Ni soy un general romano victorioso desfilando por Roma, ni tengo detrás a un siervo susurrándome al oído: memento mori («recuerda que morirás»). Pero sí que soy un estudiante de cuarto de medicina que acaba de empezar sus prácticas y  tiene la suerte de que cada día la práctica médica le recuerda al oído que un día morirá.

La muerte de otros nos es más fácil de imaginar, de hacernos empatizar y cuidar a los que sabemos morirán. Sin embargo, la muerte propia muchas veces es un pensamiento prohibido en nuestra mente, ya que sin quererlo tenemos mecanismos que se encargan de ello. Estos mecanismos, en mi caso, no han sido capaces de hacer su trabajo al haber vivido de cerca la muerte de gente «ajena», y tener a la reflexión sobre la muerte propia anda siguiéndome por los pasillos del hospital.

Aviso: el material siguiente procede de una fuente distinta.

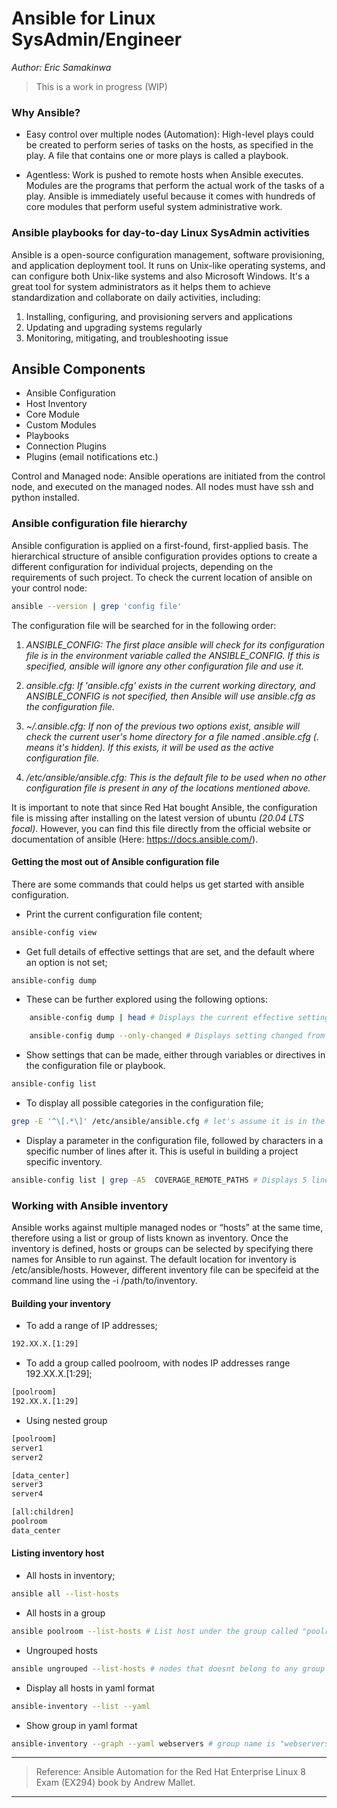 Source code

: # Ansible for Linux SysAdmin/Engineer
*Author:* *Eric Samakinwa* 

> This is a work in progress (WIP)
 
### Why Ansible?
* Easy control over multiple nodes (Automation): High-level plays could be created to perform series of tasks on the hosts, as specified in the play. A file that contains one or more plays is called a playbook.

* Agentless: Work is pushed to remote hosts when Ansible executes. Modules are the programs that perform the actual work of the tasks of a play. Ansible is immediately useful because it comes with hundreds of core modules that perform useful system administrative work.



### Ansible playbooks for day-to-day Linux SysAdmin activities
Ansible is a open-source configuration management, software provisioning, and application deployment tool. It runs on Unix-like operating systems, and can configure both Unix-like systems and also Microsoft Windows. It's a great tool for system administrators as it helps them to achieve standardization and collaborate on daily activities, including:

1. Installing, configuring, and provisioning servers and applications
2. Updating and upgrading systems regularly
3. Monitoring, mitigating, and troubleshooting issue

## Ansible Components

* Ansible Configuration
* Host Inventory
* Core Module
* Custom Modules
* Playbooks
* Connection Plugins
* Plugins (email notifications etc.)

Control and Managed node: Ansible operations are initiated from the control node, and executed on the managed nodes. All nodes must have ssh and python installed.

### Ansible configuration file hierarchy
Ansible configuration is applied on a first-found, first-applied basis. The hierarchical structure of ansible configuration provides options to create a different configuration for individual projects, depending on the requirements of such project. To check the current location of ansible on your control node: 
```bash
ansible --version | grep 'config file'
```
The configuration file will be searched for in the following order: 

1. *ANSIBLE_CONFIG: The first place ansible will check for its configuration file is in the environment variable called the ANSIBLE_CONFIG. If this is specified, ansible will ignore any other configuration file and use it.*

2. *ansible.cfg: If 'ansible.cfg' exists in the current working directory, and ANSIBLE_CONFIG is not specified, then Ansible will use ansible.cfg as the configuration file.*

3. *~/.ansible.cfg: If non of the previous two options exist, ansible will check the current user's home directory for a file named .ansible.cfg (. means it's hidden). If this exists, it will be used as the active configuration file.*

4. */etc/ansible/ansible.cfg: This is the default file to be used when no other configuration file is present in any of the locations mentioned above.*

It is important to note that since Red Hat bought Ansible, the configuration file is missing after installing on the latest version of ubuntu *(20.04 LTS focal)*. However, you can find this file directly from the official website or documentation of ansible (Here: https://docs.ansible.com/).

#### Getting the most out of Ansible configuration file
There are some commands that could helps us get started with ansible configuration.

* Print the current configuration file content;
```bash
ansible-config view
```
* Get full details of effective settings that are set, and the default where an option is not set; 
```bash
ansible-config dump 
```
   * These can be further explored using the following options:
```bash
    ansible-config dump | head # Displays the current effective setting  
```

```bash
    ansible-config dump --only-changed # Displays setting changed from default
```
* Show settings that can be made, either through variables or directives in the configuration file or playbook.
```bash
ansible-config list
```
* To display all possible categories in the configuration file;
```bash
grep -E '^\[.*\]' /etc/ansible/ansible.cfg # let's assume it is in the default location
```
* Display a parameter in the configuration file, followed by characters in a specific number of lines after it. This is useful in building a project specific inventory.
```bash
ansible-config list | grep -A5  COVERAGE_REMOTE_PATHS # Displays 5 lines after COVERAGE_REMOTE_PATHS in the config file
```

### Working with Ansible inventory
Ansible works against multiple managed nodes or “hosts” at the same time, therefore using a list or group of lists known as inventory. Once the inventory is defined, hosts or groups can be selected by specifying there names for Ansible to run against. The default location for inventory is /etc/ansible/hosts. However, different inventory file can be specifeid at the command line using the -i /path/to/inventory.

#### Building your inventory
* To add a range of IP addresses;
```txt
192.XX.X.[1:29]
```
* To add a group called poolroom, with nodes IP addresses range 192.XX.X.[1:29];
```txt
[poolroom]
192.XX.X.[1:29]
```
* Using nested group
```txt
[poolroom]
server1
server2

[data_center]
server3
server4

[all:children]
poolroom
data_center
```
#### Listing inventory host
* All hosts in inventory;
```bash
ansible all --list-hosts
```
* All hosts in a group
```bash
ansible poolroom --list-hosts # List host under the group called "poolroom"
```
* Ungrouped hosts
```bash
ansible ungrouped --list-hosts # nodes that doesnt belong to any group in the inventory
```
* Display all hosts in yaml format
```bash
ansible-inventory --list --yaml 
```
* Show group in yaml format
```bash
ansible-inventory --graph --yaml webservers # group name is "webservers"
```


---
> Reference: Ansible Automation for the Red Hat Enterprise Linux 8 Exam (EX294) book by Andrew Mallet. 
---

Seguramente este dramatismo ya haya sorprendido a muchos, porque esa es la reacción natural; pero siento que como cristianos estamos llamados a la reflexión sobre nuestra propia muerte. Y no para caer en el carpe diem barato, si no para caer en la cuenta de que todos un día moriremos y que al llegar al lecho de muerte, no nos llegará la pregunta de qué cosas hice o dejé de hacer en vida, si no que sencillamente nos preguntarán: ¿cuánto has amado? ¿cuánto has entregado tu vida?

Ni somos generales romanos ni todos nos dedicaremos a la medicina, pero memento mori: recuerda que morirás. Recuérdalo sin sentir el agobio que a veces provoca el hacerlo. Recuérdalo para que no te pille por sorpresa el gran examen del cristiano, y puedas así preguntarte cada día: ¿cuánto he amado?